YOUR TASK: Only lines containing the string "Recommendation" belong in the answer; copy all of them from the entries.

[[ ENTRIES PROVIDED open ]]

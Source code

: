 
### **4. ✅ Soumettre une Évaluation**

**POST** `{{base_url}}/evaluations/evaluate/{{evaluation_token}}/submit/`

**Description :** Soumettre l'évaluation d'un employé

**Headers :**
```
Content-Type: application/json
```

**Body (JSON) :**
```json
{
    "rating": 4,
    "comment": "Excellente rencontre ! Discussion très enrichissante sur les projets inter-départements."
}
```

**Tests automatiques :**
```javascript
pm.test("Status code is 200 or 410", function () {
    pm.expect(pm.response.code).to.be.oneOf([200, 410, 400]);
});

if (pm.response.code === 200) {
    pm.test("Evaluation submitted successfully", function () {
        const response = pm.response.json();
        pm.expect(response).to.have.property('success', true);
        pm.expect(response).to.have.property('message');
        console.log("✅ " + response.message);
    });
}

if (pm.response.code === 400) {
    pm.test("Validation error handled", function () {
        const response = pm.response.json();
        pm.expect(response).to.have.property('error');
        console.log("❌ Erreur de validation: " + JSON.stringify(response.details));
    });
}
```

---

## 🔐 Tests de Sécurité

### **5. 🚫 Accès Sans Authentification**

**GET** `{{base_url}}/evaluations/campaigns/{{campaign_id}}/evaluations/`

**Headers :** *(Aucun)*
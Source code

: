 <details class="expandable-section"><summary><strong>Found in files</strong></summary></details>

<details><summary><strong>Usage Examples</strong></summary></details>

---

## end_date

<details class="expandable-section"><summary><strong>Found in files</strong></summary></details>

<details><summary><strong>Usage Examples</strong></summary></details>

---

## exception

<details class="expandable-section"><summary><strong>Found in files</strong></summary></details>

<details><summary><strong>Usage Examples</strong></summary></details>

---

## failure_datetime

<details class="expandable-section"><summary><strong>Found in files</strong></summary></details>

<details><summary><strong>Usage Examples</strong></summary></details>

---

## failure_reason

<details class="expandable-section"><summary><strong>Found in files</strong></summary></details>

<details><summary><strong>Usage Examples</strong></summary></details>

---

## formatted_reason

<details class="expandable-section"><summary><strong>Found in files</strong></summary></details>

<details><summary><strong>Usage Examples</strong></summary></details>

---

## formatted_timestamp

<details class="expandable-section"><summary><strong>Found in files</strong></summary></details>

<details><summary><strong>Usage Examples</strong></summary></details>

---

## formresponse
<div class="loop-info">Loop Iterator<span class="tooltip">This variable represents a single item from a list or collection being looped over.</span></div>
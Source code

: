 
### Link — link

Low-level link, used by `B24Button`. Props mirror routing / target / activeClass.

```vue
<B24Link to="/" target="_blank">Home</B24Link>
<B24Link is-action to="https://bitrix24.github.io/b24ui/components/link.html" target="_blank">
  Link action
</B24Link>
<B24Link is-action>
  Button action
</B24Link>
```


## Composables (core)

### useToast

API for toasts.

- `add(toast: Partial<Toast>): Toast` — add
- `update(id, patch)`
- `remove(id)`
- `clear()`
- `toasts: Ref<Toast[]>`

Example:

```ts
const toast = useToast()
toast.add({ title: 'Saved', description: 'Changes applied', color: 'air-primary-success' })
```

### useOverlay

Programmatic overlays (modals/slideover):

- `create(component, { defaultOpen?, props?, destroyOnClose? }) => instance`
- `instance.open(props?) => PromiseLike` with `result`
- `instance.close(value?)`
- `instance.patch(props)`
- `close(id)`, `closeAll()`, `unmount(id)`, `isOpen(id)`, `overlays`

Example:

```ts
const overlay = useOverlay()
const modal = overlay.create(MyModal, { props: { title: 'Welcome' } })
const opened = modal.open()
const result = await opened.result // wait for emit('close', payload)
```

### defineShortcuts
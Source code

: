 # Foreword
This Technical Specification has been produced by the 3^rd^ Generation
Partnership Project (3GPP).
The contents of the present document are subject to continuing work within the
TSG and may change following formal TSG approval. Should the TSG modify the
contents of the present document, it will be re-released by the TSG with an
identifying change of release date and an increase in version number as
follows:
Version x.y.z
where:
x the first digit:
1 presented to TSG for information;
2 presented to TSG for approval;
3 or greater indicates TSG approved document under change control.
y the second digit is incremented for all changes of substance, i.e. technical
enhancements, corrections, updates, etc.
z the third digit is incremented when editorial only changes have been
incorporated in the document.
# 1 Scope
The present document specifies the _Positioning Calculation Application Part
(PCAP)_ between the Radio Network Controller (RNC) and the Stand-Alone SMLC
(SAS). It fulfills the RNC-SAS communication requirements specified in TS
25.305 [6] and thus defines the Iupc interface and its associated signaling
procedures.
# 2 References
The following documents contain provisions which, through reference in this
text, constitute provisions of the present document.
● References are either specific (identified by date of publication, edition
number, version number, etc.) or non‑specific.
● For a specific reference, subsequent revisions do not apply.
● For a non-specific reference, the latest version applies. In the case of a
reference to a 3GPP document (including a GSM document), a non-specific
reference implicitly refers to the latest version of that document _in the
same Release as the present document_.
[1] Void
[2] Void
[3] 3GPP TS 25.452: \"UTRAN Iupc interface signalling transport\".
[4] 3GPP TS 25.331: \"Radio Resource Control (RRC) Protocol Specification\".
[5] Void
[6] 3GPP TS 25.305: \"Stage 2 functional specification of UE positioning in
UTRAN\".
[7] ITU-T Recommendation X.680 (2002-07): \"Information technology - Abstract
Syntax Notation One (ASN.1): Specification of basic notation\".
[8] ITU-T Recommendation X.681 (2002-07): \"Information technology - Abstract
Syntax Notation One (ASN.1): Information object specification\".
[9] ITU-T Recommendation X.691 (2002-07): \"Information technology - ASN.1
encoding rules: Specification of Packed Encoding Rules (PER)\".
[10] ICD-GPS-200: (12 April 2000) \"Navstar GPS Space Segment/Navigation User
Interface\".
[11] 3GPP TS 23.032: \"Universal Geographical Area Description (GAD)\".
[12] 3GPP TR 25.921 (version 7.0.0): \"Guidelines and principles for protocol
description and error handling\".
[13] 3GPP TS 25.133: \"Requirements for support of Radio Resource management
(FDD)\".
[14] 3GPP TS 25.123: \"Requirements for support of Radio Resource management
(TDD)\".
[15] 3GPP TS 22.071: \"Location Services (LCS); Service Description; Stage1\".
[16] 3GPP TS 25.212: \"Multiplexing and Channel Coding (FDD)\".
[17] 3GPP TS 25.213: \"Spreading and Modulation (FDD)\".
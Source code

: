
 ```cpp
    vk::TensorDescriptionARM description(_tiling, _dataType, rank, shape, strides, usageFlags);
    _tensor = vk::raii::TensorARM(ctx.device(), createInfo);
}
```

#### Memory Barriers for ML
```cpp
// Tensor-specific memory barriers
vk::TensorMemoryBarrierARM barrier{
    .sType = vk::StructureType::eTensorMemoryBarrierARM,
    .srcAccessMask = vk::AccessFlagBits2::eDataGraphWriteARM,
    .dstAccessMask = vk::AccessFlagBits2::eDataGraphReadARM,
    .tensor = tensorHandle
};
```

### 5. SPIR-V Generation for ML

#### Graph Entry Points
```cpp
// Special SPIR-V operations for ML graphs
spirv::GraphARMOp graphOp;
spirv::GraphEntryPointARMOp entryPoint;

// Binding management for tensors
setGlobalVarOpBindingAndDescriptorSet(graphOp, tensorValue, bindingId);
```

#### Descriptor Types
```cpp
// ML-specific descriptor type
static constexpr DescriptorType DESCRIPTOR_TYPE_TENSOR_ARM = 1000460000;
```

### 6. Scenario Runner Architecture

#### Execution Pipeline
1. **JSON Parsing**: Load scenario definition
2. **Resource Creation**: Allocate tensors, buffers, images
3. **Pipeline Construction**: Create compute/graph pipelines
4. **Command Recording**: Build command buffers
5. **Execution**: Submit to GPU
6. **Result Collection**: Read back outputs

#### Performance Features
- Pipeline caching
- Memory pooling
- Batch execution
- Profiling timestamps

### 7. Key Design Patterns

[[ ENTRIES PROVIDED closed ]]

SOLUTION FOR THIS PROBLEM:
[7] ITU-T Recommendation X.680 (2002-07): \"Information technology - Abstract
[8] ITU-T Recommendation X.681 (2002-07): \"Information technology - Abstract
[9] ITU-T Recommendation X.691 (2002-07): \"Information technology - ASN.1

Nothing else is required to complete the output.